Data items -
----------

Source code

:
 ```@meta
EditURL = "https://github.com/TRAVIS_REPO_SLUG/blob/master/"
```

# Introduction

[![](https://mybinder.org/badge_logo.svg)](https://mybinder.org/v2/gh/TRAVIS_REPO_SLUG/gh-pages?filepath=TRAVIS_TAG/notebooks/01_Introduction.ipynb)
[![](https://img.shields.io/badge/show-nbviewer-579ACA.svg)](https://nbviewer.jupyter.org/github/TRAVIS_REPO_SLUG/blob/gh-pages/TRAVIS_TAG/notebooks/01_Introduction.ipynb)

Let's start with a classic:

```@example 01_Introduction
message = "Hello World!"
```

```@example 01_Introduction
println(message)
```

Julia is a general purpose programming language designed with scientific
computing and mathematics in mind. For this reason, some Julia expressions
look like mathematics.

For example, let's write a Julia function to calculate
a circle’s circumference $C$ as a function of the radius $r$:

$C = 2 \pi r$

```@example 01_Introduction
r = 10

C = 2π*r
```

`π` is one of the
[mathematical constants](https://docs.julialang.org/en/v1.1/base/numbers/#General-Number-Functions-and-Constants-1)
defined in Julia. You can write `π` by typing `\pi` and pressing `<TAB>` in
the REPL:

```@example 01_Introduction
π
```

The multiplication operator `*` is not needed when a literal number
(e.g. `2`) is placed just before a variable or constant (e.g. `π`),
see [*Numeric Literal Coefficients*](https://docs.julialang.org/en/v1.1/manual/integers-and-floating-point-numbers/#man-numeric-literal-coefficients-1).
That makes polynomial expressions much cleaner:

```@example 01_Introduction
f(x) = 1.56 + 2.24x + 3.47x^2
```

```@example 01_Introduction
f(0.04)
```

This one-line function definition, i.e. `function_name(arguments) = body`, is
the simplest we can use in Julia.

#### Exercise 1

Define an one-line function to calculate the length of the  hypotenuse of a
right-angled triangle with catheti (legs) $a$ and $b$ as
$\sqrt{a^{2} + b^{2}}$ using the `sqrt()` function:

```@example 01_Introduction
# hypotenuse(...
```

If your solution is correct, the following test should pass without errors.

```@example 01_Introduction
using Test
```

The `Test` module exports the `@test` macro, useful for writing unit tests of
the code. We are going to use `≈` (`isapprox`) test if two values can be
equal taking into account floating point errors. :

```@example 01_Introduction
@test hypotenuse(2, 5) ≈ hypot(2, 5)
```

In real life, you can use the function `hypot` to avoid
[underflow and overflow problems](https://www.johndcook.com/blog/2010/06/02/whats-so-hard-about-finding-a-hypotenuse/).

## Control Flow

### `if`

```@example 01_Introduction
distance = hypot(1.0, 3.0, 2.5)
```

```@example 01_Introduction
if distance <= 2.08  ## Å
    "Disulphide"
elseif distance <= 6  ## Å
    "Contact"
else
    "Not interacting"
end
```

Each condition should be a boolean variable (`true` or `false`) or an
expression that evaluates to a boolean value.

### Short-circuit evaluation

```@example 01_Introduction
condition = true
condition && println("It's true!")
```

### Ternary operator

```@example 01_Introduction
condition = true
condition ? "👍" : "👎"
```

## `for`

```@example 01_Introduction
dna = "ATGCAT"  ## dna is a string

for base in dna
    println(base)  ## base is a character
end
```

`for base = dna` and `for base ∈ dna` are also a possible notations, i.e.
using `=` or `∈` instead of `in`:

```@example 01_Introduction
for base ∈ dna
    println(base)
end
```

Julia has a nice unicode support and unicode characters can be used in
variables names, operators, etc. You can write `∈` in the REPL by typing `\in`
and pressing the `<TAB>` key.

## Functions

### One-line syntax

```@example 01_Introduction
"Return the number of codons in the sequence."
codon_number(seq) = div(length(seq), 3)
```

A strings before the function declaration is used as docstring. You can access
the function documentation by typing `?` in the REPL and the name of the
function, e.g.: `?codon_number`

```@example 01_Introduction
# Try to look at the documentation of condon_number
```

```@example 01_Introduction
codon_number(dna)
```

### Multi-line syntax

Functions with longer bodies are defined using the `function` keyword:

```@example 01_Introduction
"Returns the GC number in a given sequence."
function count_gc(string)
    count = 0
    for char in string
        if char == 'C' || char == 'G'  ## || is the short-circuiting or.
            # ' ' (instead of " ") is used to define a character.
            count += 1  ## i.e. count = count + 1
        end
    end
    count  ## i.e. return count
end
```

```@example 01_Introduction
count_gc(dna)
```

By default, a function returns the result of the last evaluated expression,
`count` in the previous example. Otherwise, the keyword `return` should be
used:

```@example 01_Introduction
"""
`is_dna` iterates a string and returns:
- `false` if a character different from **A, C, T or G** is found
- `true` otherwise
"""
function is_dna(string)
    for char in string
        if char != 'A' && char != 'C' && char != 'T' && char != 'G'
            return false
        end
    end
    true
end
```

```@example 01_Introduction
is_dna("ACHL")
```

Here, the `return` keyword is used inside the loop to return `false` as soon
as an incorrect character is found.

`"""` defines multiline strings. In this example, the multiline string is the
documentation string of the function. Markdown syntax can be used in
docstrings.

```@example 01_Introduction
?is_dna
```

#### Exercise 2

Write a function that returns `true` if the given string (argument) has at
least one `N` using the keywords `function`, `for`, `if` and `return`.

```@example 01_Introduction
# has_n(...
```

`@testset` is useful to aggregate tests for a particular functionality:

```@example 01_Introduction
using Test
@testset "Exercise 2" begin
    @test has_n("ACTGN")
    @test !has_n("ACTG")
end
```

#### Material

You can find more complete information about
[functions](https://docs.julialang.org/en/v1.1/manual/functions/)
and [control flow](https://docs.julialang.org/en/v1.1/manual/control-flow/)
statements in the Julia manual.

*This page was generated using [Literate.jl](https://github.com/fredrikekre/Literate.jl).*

----------

Looking at the entries above, copy out every line in which "Exercise" occurs.

#### Exercise 1
#### Exercise 2
@testset "Exercise 2" begin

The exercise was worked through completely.